Chester Brown est un auteur que j’aime beaucoup, et Paying for it est un livre passionnant et troublant qui réussit faire exister un regard étonnant et contradictoire sur un sujet délicat.



A la fin du livre se trouvent des annexes et des notes sur plusieurs dizaines de pages, où Chester Brown milite pour la dépénalisation de la prostitution en reprenant et démontant les arguments de ceux qui sont contre. Ce qui avait été construit durant le récit, sa complexité et ses situations équivoques, se trouvent affaiblis par ce long développement, au point qu’on se demande s’il a bien compris ce qu’il avait réussi à faire jusqu’ici dans son livre. Chester Brown évacue toute idée de rapport intime au corps, de nécessité du désir dans le sexe, de l’impossibilité d’une réelle liberté dés lors qu’une logique marchande s’installe à cet endroit là précisément, de la potentielle violente effraction que représente la prostitution, et de la laideur de la position de consommateur dans ce domaine là en particulier (en avoir pour son argent, c’est bien d’une aliénation qu’il s’agit là aussi, pour les deux parties).
Alors que les évènements racontés dans la bande dessinée sont eux-mêmes emplis de contradiction (au final, Brown recrée un rapport de couple monogame tout en continuant à payer, sans jamais se dire que ce même rapport est possible sans argent), les annexes et les notes viennent (et c’est la première fois) affadir ce qui faisait la force de son histoire, en forçant le lecteur à choisir son camp, à établir un jugement sur ce qu’on vient de lui raconter et en le faisant entrer dans une dialectique pour/contre qui n’a pas grand intérêt ici. Et avec des arguments du genre « notre corps nous appartient au même titre qu’un meuble, on devrait avoir la liberté de le louer à notre guise », Brown développe une pensée franchement capitaliste des rapports humains et de ce qui constitue une identité, où la liberté est avant tout celle de vendre et d’acheter, et où l’horizon des rapports humains serait avant tout décidé par un besoin de se protéger (de l’amour romantique, de la déception, d’une obligation envers l’autre, d’un attachement qu’on ne pourrait ni maîtriser ni garantir).
Tout cet exposé m’a semblé à côté de la plaque, déplaçant vers une sociologie et un argumentaire simpliste de qui était de l’ordre de l’humain et d’une trajectoire complexe. Cette bande dessinée vaut mieux que le discours qu’elle serait censée soutenir.

_________________
La Quadrature
Revenir en haut de page
Voir le profil de l'utilisateur Envoyer un message privé
Bicéphale



Inscrit le: 26 Oct 2010
Messages: 80

MessagePosté le: Dim Oct 07, 2012 15:35    Sujet du message: Répondre en citant

le yougo' a écrit:
Pour compléter le topic, je remets le post (peut être un peu indulgent) que j'avais fait à l'époque

J'ai oublié, puis j'y ai pensé, mais tu m'as précédé.

le yougo' a écrit:
23 prostituées. Je le trouve plus juste que Paying fo it, parce qu'il dit bien le rapport purement comptable que Brown vise

Oui, je te rejoins entièrement là-dessus (et 23 Prostituées est bien le titre original, refusé par Drawn & Quarterly, l’éditeur canadien).

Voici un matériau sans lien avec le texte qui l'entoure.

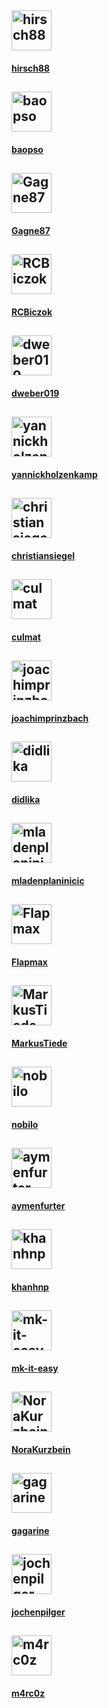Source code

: <div class="features">
  <a href="https://github.com/hirsch88" class="feature">
    <h2>
      <img src="https://avatars.githubusercontent.com/u/6384499?v=4" alt="hirsch88" style="width: 64px;">
    </h2>
    <h4>hirsch88</h4>
  </a>
  <a href="https://github.com/baopso" class="feature">
    <h2>
      <img src="https://avatars.githubusercontent.com/u/6236843?v=4" alt="baopso" style="width: 64px;">
    </h2>
    <h4>baopso</h4>
  </a>
  <a href="https://github.com/Gagne87" class="feature">
    <h2>
      <img src="https://avatars.githubusercontent.com/u/29020214?v=4" alt="Gagne87" style="width: 64px;">
    </h2>
    <h4>Gagne87</h4>
  </a>
  <a href="https://github.com/RCBiczok" class="feature">
    <h2>
      <img src="https://avatars.githubusercontent.com/u/538973?v=4" alt="RCBiczok" style="width: 64px;">
    </h2>
    <h4>RCBiczok</h4>
  </a>
  <a href="https://github.com/dweber019" class="feature">
    <h2>
      <img src="https://avatars.githubusercontent.com/u/1021324?v=4" alt="dweber019" style="width: 64px;">
    </h2>
    <h4>dweber019</h4>
  </a>
  <a href="https://github.com/yannickholzenkamp" class="feature">
    <h2>
      <img src="https://avatars.githubusercontent.com/u/9351023?v=4" alt="yannickholzenkamp" style="width: 64px;">
    </h2>
    <h4>yannickholzenkamp</h4>
  </a>
  <a href="https://github.com/christiansiegel" class="feature">
    <h2>
      <img src="https://avatars.githubusercontent.com/u/13996624?v=4" alt="christiansiegel" style="width: 64px;">
    </h2>
    <h4>christiansiegel</h4>
  </a>
  <a href="https://github.com/culmat" class="feature">
    <h2>
      <img src="https://avatars.githubusercontent.com/u/638519?v=4" alt="culmat" style="width: 64px;">
    </h2>
    <h4>culmat</h4>
  </a>
  <a href="https://github.com/joachimprinzbach" class="feature">
    <h2>
      <img src="https://avatars.githubusercontent.com/u/4256585?v=4" alt="joachimprinzbach" style="width: 64px;">
    </h2>
    <h4>joachimprinzbach</h4>
  </a>
  <a href="https://github.com/didlika" class="feature">
    <h2>
      <img src="https://avatars.githubusercontent.com/u/80490488?v=4" alt="didlika" style="width: 64px;">
    </h2>
    <h4>didlika</h4>
  </a>
  <a href="https://github.com/mladenplaninicic" class="feature">
    <h2>
      <img src="https://avatars.githubusercontent.com/u/28272339?v=4" alt="mladenplaninicic" style="width: 64px;">
    </h2>
    <h4>mladenplaninicic</h4>
  </a>
  <a href="https://github.com/Flapmax" class="feature">
    <h2>
      <img src="https://avatars.githubusercontent.com/u/47270471?v=4" alt="Flapmax" style="width: 64px;">
    </h2>
    <h4>Flapmax</h4>
  </a>
  <a href="https://github.com/MarkusTiede" class="feature">
    <h2>
      <img src="https://avatars.githubusercontent.com/u/1764012?v=4" alt="MarkusTiede" style="width: 64px;">
    </h2>
    <h4>MarkusTiede</h4>
  </a>
  <a href="https://github.com/nobilo" class="feature">
    <h2>
      <img src="https://avatars.githubusercontent.com/u/11984467?v=4" alt="nobilo" style="width: 64px;">
    </h2>
    <h4>nobilo</h4>
  </a>
  <a href="https://github.com/aymenfurter" class="feature">
    <h2>
      <img src="https://avatars.githubusercontent.com/u/20464460?v=4" alt="aymenfurter" style="width: 64px;">
    </h2>
    <h4>aymenfurter</h4>
  </a>
  <a href="https://github.com/khanhnp" class="feature">
    <h2>
      <img src="https://avatars.githubusercontent.com/u/12724432?v=4" alt="khanhnp" style="width: 64px;">
    </h2>
    <h4>khanhnp</h4>
  </a>
  <a href="https://github.com/mk-it-easy" class="feature">
    <h2>
      <img src="https://avatars.githubusercontent.com/u/14329350?v=4" alt="mk-it-easy" style="width: 64px;">
    </h2>
    <h4>mk-it-easy</h4>
  </a>
  <a href="https://github.com/NoraKurzbein" class="feature">
    <h2>
      <img src="https://avatars.githubusercontent.com/u/16286177?v=4" alt="NoraKurzbein" style="width: 64px;">
    </h2>
    <h4>NoraKurzbein</h4>
  </a>
  <a href="https://github.com/gagarine" class="feature">
    <h2>
      <img src="https://avatars.githubusercontent.com/u/164074?v=4" alt="gagarine" style="width: 64px;">
    </h2>
    <h4>gagarine</h4>
  </a>
  <a href="https://github.com/jochenpilger" class="feature">
    <h2>
      <img src="https://avatars.githubusercontent.com/u/39954544?v=4" alt="jochenpilger" style="width: 64px;">
    </h2>
    <h4>jochenpilger</h4>
  </a>
  <a href="https://github.com/m4rc0z" class="feature">
    <h2>
      <img src="https://avatars.githubusercontent.com/u/20516386?v=4" alt="m4rc0z" style="width: 64px;">
    </h2>
    <h4>m4rc0z</h4>
  </a>
</div>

Il y a une érotique du chiffre. Numérotations en tout genre, partout, tout le temps, le chiffre en tant qu’instrument de quantification, en tant que repère (les dates qui, pour chaque scène, sont indiquées dans une case spécifiquement dédiée). Le monde, on peut le supposer, échapperait à Brown, lui serait littéralement illisible sans cette ronde. Les suites de chiffres mènent à la jouissance : le prix, l’âge, les mensurations, l’adresse, le numéro de téléphone, le code de l’immeuble, la question cruciale du pourboire sont autant de petits cailloux jalonnant le chemin qui conduit au vagin.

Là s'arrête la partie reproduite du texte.